Entre mer Adriatique et villages parfumés aux essences méditerranéennes, l’île de Lošinj dévoile des idées d’activités et de sorties pour un week-end, un voyage en couple ou des moments en famille. Generation Voyage vous aide à choisir visites, expériences et découvertes autour de ses criques turquoise et de son atmosphère bien-être unique.
Cette statue grecque en bronze, repêchée en 1999 dans nos eaux par un plongeur belge, est l’une des rares au monde dans cet état de conservation. Le musée qui lui est consacré au cœur de Mali Lošinj retrace son incroyable histoire : 2 000 ans sous la mer, une restauration minutieuse à Florence, et un retour triomphal sur l’île. L’athlète de bronze vous fixe avec une intensité troublante, témoignage vivant du passage des navires grecs dans l’Adriatique, et une visite complémentaire du musée de l’Apoxyomène permet d’approfondir cette découverte.

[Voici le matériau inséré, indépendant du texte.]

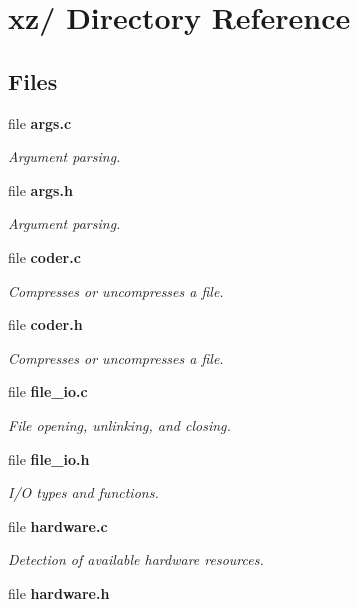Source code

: \section{xz/ Directory Reference}
\label{dir_53e01eec41348db90f08d9ee7e6793af}
\subsection*{Files}
\begin{DoxyCompactItemize}
\item 
file {\bf args.\-c}
\begin{DoxyCompactList}\small\item\em Argument parsing. \end{DoxyCompactList}\item 
file {\bf args.\-h}
\begin{DoxyCompactList}\small\item\em Argument parsing. \end{DoxyCompactList}\item 
file {\bf coder.\-c}
\begin{DoxyCompactList}\small\item\em Compresses or uncompresses a file. \end{DoxyCompactList}\item 
file {\bf coder.\-h}
\begin{DoxyCompactList}\small\item\em Compresses or uncompresses a file. \end{DoxyCompactList}\item 
file {\bf file\-\_\-io.\-c}
\begin{DoxyCompactList}\small\item\em File opening, unlinking, and closing. \end{DoxyCompactList}\item 
file {\bf file\-\_\-io.\-h}
\begin{DoxyCompactList}\small\item\em I/\-O types and functions. \end{DoxyCompactList}\item 
file {\bf hardware.\-c}
\begin{DoxyCompactList}\small\item\em Detection of available hardware resources. \end{DoxyCompactList}\item 
file {\bfseries hardware.\-h}
\item 

\end{DoxyCompactItemize}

La scénographie moderne met remarquablement en valeur cette pièce archéologique majeure. Le musée présente également l’histoire maritime de Lošinj, île qui a formé des générations de capitaines au long cours reconnus dans toute la Méditerranée. Une visite matinale (avant l’afflux des groupes vers 11h) vous permettra d’apprécier l’Apoxyomène dans un silence presque religieux.
Čikat reste le poumon vert de Mali Lošinj depuis que l’aristocratie austro-hongroise y aménagea ces pins et cyprès à la fin du XIXe siècle. Les sentiers serpentent entre villas Belle Époque aux façades pastel et criques secrètes où l’eau prend des teintes impossibles. La lumière du matin traverse les aiguilles de pins centenaires et dessine des ombres mouvantes sur les dalles de pierre, moment privilégié où vous croiserez surtout des insulaires en promenade matinale.
Le tronçon entre l’ancien sanatorium (aujourd’hui hôtel Bellevue) et la baie de Sabusa offre les plus beaux points de vue sur l’archipel. Ces pavillons austro-hongrois témoignent de l’époque où Lošinj était prescrite par les médecins viennois pour son microclimat thérapeutique exceptionnel. Les plateformes rocheuses jalonnant le sentier invitent à des pauses baignade mémorables (prévoyez des chaussures à semelles antidérapantes).
La colonie de grands dauphins résidents de Lošinj est la plus étudiée de l’Adriatique, avec plus de 220 individus recensés. Le Blue World Institute, installé dans le petit port de Veli Lošinj, organise des sorties matinales où les biologistes partagent leurs connaissances sur ces mammifères fascinants. Chaque dauphin possède un nom et une histoire : Pula, Frida, Nano… Les chercheurs les reconnaissent à leurs nageoires dorsales comme on reconnaîtrait de vieux amis.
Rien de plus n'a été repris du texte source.